Assigned task: Below are entries; output exactly the lines from the one with "carry out a" to the one with "outcomes $A$ and", both included, and nothing else.

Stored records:
++++++++++++++++++++
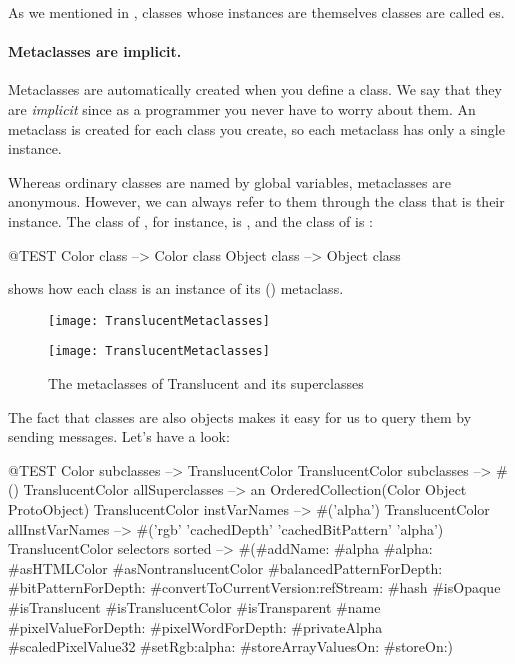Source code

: \documentclass[a4paper,10pt,twoside]{book}
\begin{document}
As we mentioned in , classes whose instances are themselves classes are called es.

\paragraph{Metaclasses are implicit.}
Metaclasses are automatically created when you define a class.
We say that they are \emph{implicit} since as a programmer you never have to worry about them.
An  metaclass is created for each class you create, so each metaclass has only a single instance.

Whereas ordinary classes are named by global variables, metaclasses are anonymous.
However, we can always refer to them through the class that is their instance.
The class of , for instance, is , and the class of  is :
\begin{code}{@TEST}
Color class   --> Color class
Object class --> Object class
\end{code}

\noindent
{} shows how each class is an instance of its () metaclass.

\begin{center}
\begin{figure}[!ht]
\ifluluelse
	{\centerline {\texttt{[image: TranslucentMetaclasses]}}}
	{\centerline {\texttt{[image: TranslucentMetaclasses]}}}
\caption{The metaclasses of Translucent and its superclasses\label{fig:translucentmetaclasses}}
\end{figure}
\end{center}

The fact that classes are also objects makes it easy for us to query them by sending messages.
Let's have a look:

\begin{code}{@TEST}
Color subclasses                           --> {TranslucentColor}
TranslucentColor subclasses         --> #()
TranslucentColor allSuperclasses  --> an OrderedCollection(Color Object ProtoObject)
TranslucentColor instVarNames     --> #('alpha')
TranslucentColor allInstVarNames --> #('rgb' 'cachedDepth' 'cachedBitPattern' 'alpha')
TranslucentColor selectors sorted --> #(#addName: #alpha #alpha: #asHTMLColor #asNontranslucentColor #balancedPatternForDepth: #bitPatternForDepth: #convertToCurrentVersion:refStream: #hash #isOpaque #isTranslucent #isTranslucentColor #isTransparent #name #pixelValueForDepth: #pixelWordForDepth: #privateAlpha #scaledPixelValue32 #setRgb:alpha: #storeArrayValuesOn: #storeOn:)
\end{code}
\end{document}
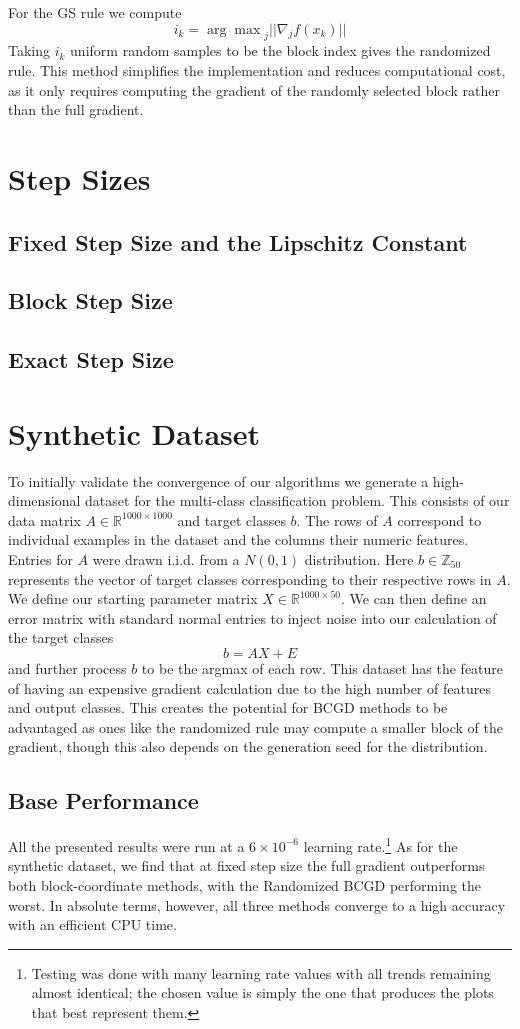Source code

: \documentclass{article}
\begin{document}
For the GS rule we compute 
$$i_k = {\arg\max}_j ||\nabla_j f(x_k)||$$
Taking $i_k$ uniform random samples to be the block index gives the randomized rule. This method simplifies the implementation and reduces computational cost, as it only requires computing the gradient of the randomly selected block rather than the full gradient.

\section{Step Sizes}
\subsection{Fixed Step Size and the Lipschitz Constant}
\subsection{Block Step Size}
\subsection{Exact Step Size}

\section{Synthetic Dataset}
To initially validate the convergence of our algorithms we generate a high-dimensional dataset for the multi-class classification problem. This consists of our data matrix $A \in \mathbb{R}^{1000 \times 1000}$ and target classes $b$. The rows of $A$ correspond to individual examples in the dataset and the columns their numeric features. Entries for $A$ were drawn i.i.d. from a $N(0,1)$ distribution. Here $b \in \mathbb{Z}_{50}$ represents the vector of target classes corresponding to their respective rows in $A$. We define our starting parameter matrix $X \in \mathbb{R}^{1000 \times 50}$. We can then define an error matrix with standard normal entries to inject noise into our calculation of the target classes
$$b = AX + E$$
and further process $b$ to be the argmax of each row. This dataset has the feature of having an expensive gradient calculation due to the high number of features and output classes. This creates the potential for BCGD methods to be advantaged as ones like the randomized rule may compute a smaller block of the gradient, though this also depends on the generation seed for the distribution.

\subsection{Base Performance}
All the presented results were run at a $6 \times 10^{-6}$ learning rate.\footnote{Testing was done with many learning rate values with all trends remaining almost identical; the chosen value is simply the one that produces the plots that best represent them.}
As for the synthetic dataset, we find that at fixed step size the full gradient outperforms both block-coordinate methods, with the Randomized BCGD performing the worst. In absolute terms, however, all three methods converge to a high accuracy with an efficient CPU time.
\end{document}

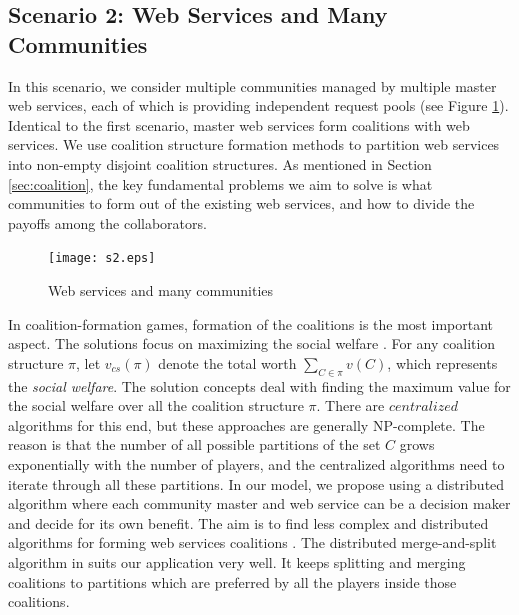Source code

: \documentclass[10pt,journal,cspaper,compsoc]{IEEEtran}
\begin{document}
\subsection {Scenario 2: Web Services and Many Communities}

In this scenario, we consider multiple communities managed by
multiple master web services, each of which is providing
independent request pools (see Figure \ref{fig_sim2}). Identical
to the first scenario, master web services form coalitions with
web services. We use coalition structure formation methods to
partition web services into non-empty disjoint coalition
structures. As mentioned in Section \ref{sec:coalition}, the key
fundamental problems we aim to solve is what communities to form
out of the existing web services, and how to divide the payoffs
among the collaborators.

\begin{figure}[!t]
\centering
\texttt{[image: s2.eps]}
\caption{Web services and many communities} \label{fig_sim2}
\end{figure}

In coalition-formation games, formation of the coalitions is the
most important aspect. The solutions focus on maximizing the
social welfare \cite{
DBLP:conf/ijcai/GrecoMPS11,Sandholm1999209,DBLP:conf/ijcai/RahwanMJ11}.
For any coalition structure $\pi$, let $v_{cs}(\pi)$ denote the
total worth $\sum_{C \in \pi}{v(C)}$, which represents the
\emph{social welfare}. The solution concepts deal with finding the
maximum value for the social welfare over all the coalition
structure $\pi$. There are $centralized$ algorithms for this end,
but these approaches are generally NP-complete. The reason is that
the number of all possible partitions of the set $C$ grows
exponentially with the number of players, and the centralized
algorithms need to iterate through all these partitions.
In our model, we propose using a distributed algorithm where each
community master and web service can be a decision maker and
decide for its own benefit. The aim is to find less complex and
distributed algorithms for forming web services coalitions
\cite{DBLP:journals/igtr/AptW09,Dieckmann02dynamiccoalition,ray2007game}.
The distributed merge-and-split algorithm in
\cite{DBLP:journals/igtr/AptW09} suits our application very well.
It keeps splitting and merging coalitions to partitions which are
preferred by all the players inside those coalitions.
\end{document}
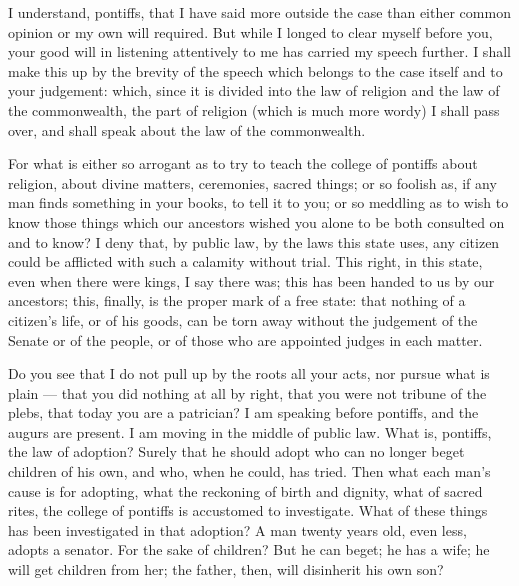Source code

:  I understand, pontiffs, that I have said more outside the case than either common opinion or my own will required. But while I longed to clear myself before you, your good will in listening attentively to me has carried my speech further. I shall make this up by the brevity of the speech which belongs to the case itself and to your judgement: which, since it is divided into the law of religion and the law of the commonwealth, the part of religion (which is much more wordy) I shall pass over, and shall speak about the law of the commonwealth.

 For what is either so arrogant as to try to teach the college of pontiffs about religion, about divine matters, ceremonies, sacred things; or so foolish as, if any man finds something in your books, to tell it to you; or so meddling as to wish to know those things which our ancestors wished you alone to be both consulted on and to know? I deny that, by public law, by the laws this state uses, any citizen could be afflicted with such a calamity without trial. This right, in this state, even when there were kings, I say there was; this has been handed to us by our ancestors; this, finally, is the proper mark of a free state: that nothing of a citizen's life, or of his goods, can be torn away without the judgement of the Senate or of the people, or of those who are appointed judges in each matter.

 Do you see that I do not pull up by the roots all your acts, nor pursue what is plain --- that you did nothing at all by right, that you were not tribune of the plebs, that today you are a patrician? I am speaking before pontiffs, and the augurs are present. I am moving in the middle of public law. What is, pontiffs, the law of adoption? Surely that he should adopt who can no longer beget children of his own, and who, when he could, has tried. Then what each man's cause is for adopting, what the reckoning of birth and dignity, what of sacred rites, the college of pontiffs is accustomed to investigate. What of these things has been investigated in that adoption? A man twenty years old, even less, adopts a senator. For the sake of children? But he can beget; he has a wife; he will get children from her; the father, then, will disinherit his own son?

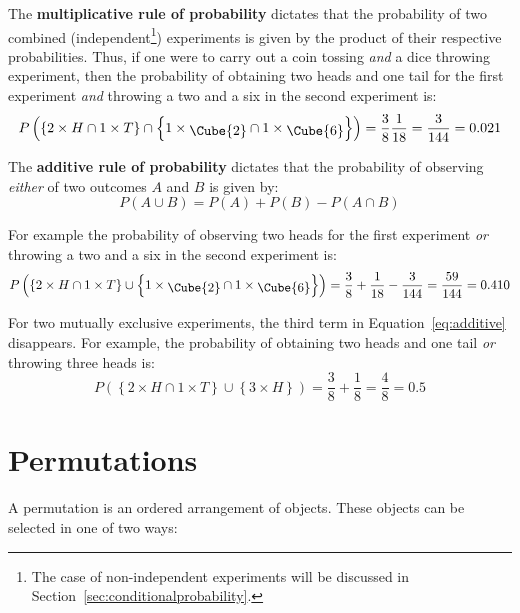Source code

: The \textbf{multiplicative rule of
  probability}\label{page:multiplication} dictates that the
probability of two combined (independent\footnote{The case of
  non-independent experiments will be discussed in
  Section~\ref{sec:conditionalprobability}.}) experiments is given by
the product of their respective probabilities. Thus, if one were to
carry out a coin tossing \emph{and} a dice throwing experiment, then
the probability of obtaining two heads and one tail for the first
experiment \emph{and} throwing a two and a six in the second
experiment is:
\[
P\left(\left\{2\times{H} \cap 1\times{T}\right\} \cap
\left\{1\times\mbox{\raisebox{-2pt}{\Cube{2}}} \cap
1\times\mbox{\raisebox{-2pt}{\Cube{6}}}\right\}\right) =
\frac{3}{8}\frac{1}{18} = \frac{3}{144} = 0.021
\]

The \textbf{additive rule of probability}\label{page:addition}
dictates that the probability of observing \emph{either} of two
outcomes $A$ and $B$ is given by:
\begin{equation}
  P({A}\cup{B}) = P(A) + P(B) - P({A}\cap{B})
  \label{eq:additive}
\end{equation}

For example the probability of observing two heads for the first
experiment \emph{or} throwing a two and a six in the second experiment
is:
\[
P\left(\left\{2\times{H} \cap 1\times{T}\right\} \cup
\left\{1\times\mbox{\raisebox{-2pt}{\Cube{2}}} \cap
1\times\mbox{\raisebox{-2pt}{\Cube{6}}}\right\}\right) =
\frac{3}{8} + \frac{1}{18} - \frac{3}{144} = \frac{59}{144} = 0.410
\]

For two mutually exclusive experiments, the third term in
Equation~\ref{eq:additive} disappears. For example, the probability of
obtaining two heads and one tail \emph{or} throwing three heads is:
\[
P\left(\left\{2\times{H} \cap 1\times{T}\right\} \cup
\left\{3\times{H}\right\}\right) = \frac{3}{8} + \frac{1}{8} = \frac{4}{8} = 0.5
\]

\section{Permutations}
\label{sec:permutations}

A permutation is an ordered arrangement of objects. These objects can
be selected in one of two ways:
++++++++++++++++++++
Answer box:
carry out a coin tossing \emph{and} a dice throwing experiment, then
the probability of obtaining two heads and one tail for the first
experiment \emph{and} throwing a two and a six in the second
experiment is:
\[
P\left(\left\{2\times{H} \cap 1\times{T}\right\} \cap
\left\{1\times\mbox{\raisebox{-2pt}{\Cube{2}}} \cap
1\times\mbox{\raisebox{-2pt}{\Cube{6}}}\right\}\right) =
\frac{3}{8}\frac{1}{18} = \frac{3}{144} = 0.021
\]

The \textbf{additive rule of probability}\label{page:addition}
dictates that the probability of observing \emph{either} of two
outcomes $A$ and $B$ is given by:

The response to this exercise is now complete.